Georges Laraque resigns from CHLPA over controversy

With allegations swirling, former NHL enforcer Georges Laraque is stepping down as executive director of the CHL Players' Association.

Former NHLer blames allegations on CHL

Former NHL enforcer George Laraque has officially stepped down as executive director of the CHL Players' Association after posting a message to his Facebook page. (Ethan Miller/Getty Images)

Amid speculation and controversy, former NHL player Georges Laraque is stepping down as executive director of the CHL Players' Association.

Laraque posted a message on his Facebook page on Friday explaining why he has decided to leave the CHLPA.

"I got involved with the CHLPA with the fundamental objective of helping young hockey players realize their hockey career while furthering their education," Laraque said. 

"That objective still holds true today. During my two months with the association, I came to realize that the task at hand (the collective force or union) was one that required people with expertise and experience on building projects of such scope. Yesterday, I decided to "pass the torch" to such experts because they will be better equipped to further the cause; I strongly believe this is the best way for me to help the CHLPA."

On Wednesday, news reports surfaced that an mysterious spokesman for the CHLPA by the name of Derek Clarke might actually be Randy Gumbley, a man who has admitted to taking $100,000 from hockey parents for their children to play in an elite Canadian junior league that did not exist.

Those reports were later denied by the CHLPA in a statement released on Thursday. 

Laraque puts blame on CHL

In his statement, Laraque commented on the situation and blame the Canadian Hockey League for the damaging media reports.

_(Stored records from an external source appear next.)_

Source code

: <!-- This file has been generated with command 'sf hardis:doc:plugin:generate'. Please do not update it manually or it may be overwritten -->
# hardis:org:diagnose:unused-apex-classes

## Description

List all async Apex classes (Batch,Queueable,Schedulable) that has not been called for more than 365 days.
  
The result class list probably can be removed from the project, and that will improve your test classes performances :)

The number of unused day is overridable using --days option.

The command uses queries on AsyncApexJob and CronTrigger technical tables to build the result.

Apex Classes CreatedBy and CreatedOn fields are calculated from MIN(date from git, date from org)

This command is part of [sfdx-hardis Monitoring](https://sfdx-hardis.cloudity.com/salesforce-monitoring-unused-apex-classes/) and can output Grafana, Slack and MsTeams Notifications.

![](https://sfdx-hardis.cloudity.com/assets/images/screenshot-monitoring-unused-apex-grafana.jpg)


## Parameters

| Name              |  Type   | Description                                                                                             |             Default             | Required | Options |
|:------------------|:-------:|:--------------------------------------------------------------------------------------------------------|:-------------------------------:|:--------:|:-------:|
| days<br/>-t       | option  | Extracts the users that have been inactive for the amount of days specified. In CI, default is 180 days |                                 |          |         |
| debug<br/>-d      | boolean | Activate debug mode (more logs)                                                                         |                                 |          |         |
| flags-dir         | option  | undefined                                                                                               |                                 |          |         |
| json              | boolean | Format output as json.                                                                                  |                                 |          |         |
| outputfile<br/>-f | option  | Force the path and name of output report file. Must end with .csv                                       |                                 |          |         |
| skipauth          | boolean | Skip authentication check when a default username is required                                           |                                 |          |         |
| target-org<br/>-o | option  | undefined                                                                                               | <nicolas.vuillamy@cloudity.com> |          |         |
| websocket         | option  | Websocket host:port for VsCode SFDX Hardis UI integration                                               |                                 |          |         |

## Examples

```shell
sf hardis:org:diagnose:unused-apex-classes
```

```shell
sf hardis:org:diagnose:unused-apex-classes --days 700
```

"The CHLPA has, and continues to deny that Randy Gumbley has any involvement with the CHLPA or that Derek Clarke is Randy Gumbley. These allegations were entirely frivolous," he said.

"The allegations were also strategically reported at the eve of a Certification vote. It illustrates the CHL's willingness to take any measure to bust the CHLPA's organizing drive and undermine the union to the players. The CHL has enjoyed a superior bargaining position over its players rather than fairly negotiate and deal with the CHLPA that puts a burden on their power."

Late last week, the CHLPA accused teams of taking advantage of their players and threatened to sue the league because of various employment violations.

The CHL was quick to respond.

"The CHL vehemently disagrees with the recent allegations made by Georges Laraque on behalf of the Canadian Hockey League Players’ Association [CHLPA]," the league said in a release. "Mr. Laraque knows better than anyone, the investment that we make in each of our players and our commitment to ensuring that the player’s amateur hockey experience is maximized."

In his statement Friday, Laraque reiterated his stance about the importance of a players' association.

"The primary objective of the CHLPA was to create better education packages for the players and lessen their restrictions following their tenure in CHL, for instance by being eligible to play in the NCAA. The goal was to act as a collective voice, through unionization, and without the threat of penalty or reprisal."

"I want to thank everyone at CHLPA, and especially the lawyers who did great work trying to set things up; like myself, they spent a great deal of time (for free) on this worthy cause and for the right reasons. These young people deserve our care and attention; they are our next generation."

Earlier Friday, the CHLPA's latest attempt to unionize junior hockey players suffered another setback when a would-be union withdrew its certification application in Nova Scotia.